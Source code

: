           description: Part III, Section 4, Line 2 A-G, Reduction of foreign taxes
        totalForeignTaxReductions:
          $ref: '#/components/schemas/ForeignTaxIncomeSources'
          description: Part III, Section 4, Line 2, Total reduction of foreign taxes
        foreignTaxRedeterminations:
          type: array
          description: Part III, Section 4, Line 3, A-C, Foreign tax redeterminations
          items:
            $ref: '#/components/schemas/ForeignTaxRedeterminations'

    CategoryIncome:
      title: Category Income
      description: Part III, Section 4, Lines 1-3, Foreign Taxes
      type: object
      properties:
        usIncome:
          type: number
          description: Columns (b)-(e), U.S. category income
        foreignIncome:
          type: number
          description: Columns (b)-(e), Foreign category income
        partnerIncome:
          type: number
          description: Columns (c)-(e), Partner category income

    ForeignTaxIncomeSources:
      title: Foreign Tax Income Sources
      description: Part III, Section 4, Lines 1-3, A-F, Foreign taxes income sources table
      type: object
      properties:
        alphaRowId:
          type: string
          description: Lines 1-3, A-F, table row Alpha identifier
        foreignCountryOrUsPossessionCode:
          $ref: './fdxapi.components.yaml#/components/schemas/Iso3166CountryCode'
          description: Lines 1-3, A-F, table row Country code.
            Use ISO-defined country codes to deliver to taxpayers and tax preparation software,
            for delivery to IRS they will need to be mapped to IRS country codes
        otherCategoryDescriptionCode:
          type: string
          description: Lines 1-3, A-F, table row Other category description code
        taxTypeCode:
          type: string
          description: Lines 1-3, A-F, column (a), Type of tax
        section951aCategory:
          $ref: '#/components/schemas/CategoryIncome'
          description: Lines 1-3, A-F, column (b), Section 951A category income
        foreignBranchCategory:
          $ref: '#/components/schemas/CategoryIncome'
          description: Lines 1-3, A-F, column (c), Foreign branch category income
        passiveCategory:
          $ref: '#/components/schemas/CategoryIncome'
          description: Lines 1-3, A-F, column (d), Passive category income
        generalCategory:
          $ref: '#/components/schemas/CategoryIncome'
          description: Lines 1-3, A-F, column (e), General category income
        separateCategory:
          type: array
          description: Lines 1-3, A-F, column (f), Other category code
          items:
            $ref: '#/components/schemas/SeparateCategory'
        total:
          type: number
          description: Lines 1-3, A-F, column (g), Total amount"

• _Work required_:
When you answer, retype all of the material exactly as it appears above.

• _The answer_:
Source code

:           description: Part III, Section 4, Line 2 A-G, Reduction of foreign taxes
        totalForeignTaxReductions:
          $ref: '#/components/schemas/ForeignTaxIncomeSources'
          description: Part III, Section 4, Line 2, Total reduction of foreign taxes
        foreignTaxRedeterminations:
          type: array
          description: Part III, Section 4, Line 3, A-C, Foreign tax redeterminations
          items:
            $ref: '#/components/schemas/ForeignTaxRedeterminations'

    CategoryIncome:
      title: Category Income
      description: Part III, Section 4, Lines 1-3, Foreign Taxes
      type: object
      properties:
        usIncome:
          type: number
          description: Columns (b)-(e), U.S. category income
        foreignIncome:
          type: number
          description: Columns (b)-(e), Foreign category income
        partnerIncome:
          type: number
          description: Columns (c)-(e), Partner category income

    ForeignTaxIncomeSources:
      title: Foreign Tax Income Sources
      description: Part III, Section 4, Lines 1-3, A-F, Foreign taxes income sources table
      type: object
      properties:
        alphaRowId:
          type: string
          description: Lines 1-3, A-F, table row Alpha identifier
        foreignCountryOrUsPossessionCode:
          $ref: './fdxapi.components.yaml#/components/schemas/Iso3166CountryCode'
          description: Lines 1-3, A-F, table row Country code.
            Use ISO-defined country codes to deliver to taxpayers and tax preparation software,
            for delivery to IRS they will need to be mapped to IRS country codes
        otherCategoryDescriptionCode:
          type: string
          description: Lines 1-3, A-F, table row Other category description code
        taxTypeCode:
          type: string
          description: Lines 1-3, A-F, column (a), Type of tax
        section951aCategory:
          $ref: '#/components/schemas/CategoryIncome'
          description: Lines 1-3, A-F, column (b), Section 951A category income
        foreignBranchCategory:
          $ref: '#/components/schemas/CategoryIncome'
          description: Lines 1-3, A-F, column (c), Foreign branch category income
        passiveCategory:
          $ref: '#/components/schemas/CategoryIncome'
          description: Lines 1-3, A-F, column (d), Passive category income
        generalCategory:
          $ref: '#/components/schemas/CategoryIncome'
          description: Lines 1-3, A-F, column (e), General category income
        separateCategory:
          type: array
          description: Lines 1-3, A-F, column (f), Other category code
          items:
            $ref: '#/components/schemas/SeparateCategory'
        total:
          type: number
          description: Lines 1-3, A-F, column (g), Total amount"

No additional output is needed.